*TASK ITEM:*
Where a record holds a picture, leave the picture out; otherwise repeat every record exactly.

----------------

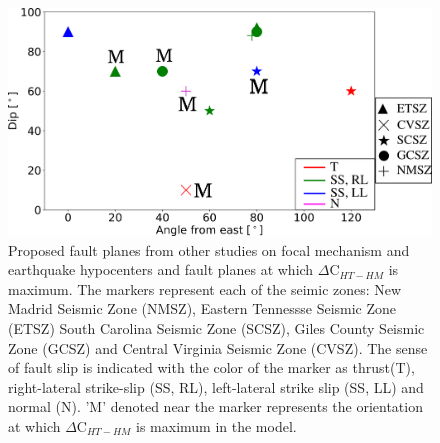 \documentclass[draft,linenumbers]{agujournal2018}
\begin{document}
\begin{figure}[ht]
    \centering
    \includegraphics[width=0.8\linewidth]{figures/summ_stress.png}
    \caption{Proposed fault planes from other studies on focal mechanism and earthquake hypocenters and fault planes at which $\Delta$C$_{HT-HM}$ is maximum. The markers represent each of the seimic zones: New Madrid Seismic Zone (NMSZ), Eastern Tennessse Seismic Zone (ETSZ) South Carolina Seismic Zone (SCSZ), Giles County Seismic Zone (GCSZ) and Central Virginia Seismic Zone (CVSZ). The sense of fault slip is indicated with the color of the marker as thrust(T), right-lateral strike-slip (SS, RL), left-lateral strike slip (SS, LL) and normal (N). 'M' denoted near the marker represents the orientation at which $\Delta$C$_{HT-HM}$ is maximum in the model.}
    \label{summary}
\end{figure}
\end{document}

----------------

*TASK RESULT:*
 \documentclass[draft,linenumbers]{agujournal2018}
\begin{document}
\begin{figure}[ht]
    \centering
    \includegraphics[width=0.8\linewidth]{figures/summ_stress.png}
    \caption{Proposed fault planes from other studies on focal mechanism and earthquake hypocenters and fault planes at which $\Delta$C$_{HT-HM}$ is maximum. The markers represent each of the seimic zones: New Madrid Seismic Zone (NMSZ), Eastern Tennessse Seismic Zone (ETSZ) South Carolina Seismic Zone (SCSZ), Giles County Seismic Zone (GCSZ) and Central Virginia Seismic Zone (CVSZ). The sense of fault slip is indicated with the color of the marker as thrust(T), right-lateral strike-slip (SS, RL), left-lateral strike slip (SS, LL) and normal (N). 'M' denoted near the marker represents the orientation at which $\Delta$C$_{HT-HM}$ is maximum in the model.}
    \label{summary}
\end{figure}
\end{document}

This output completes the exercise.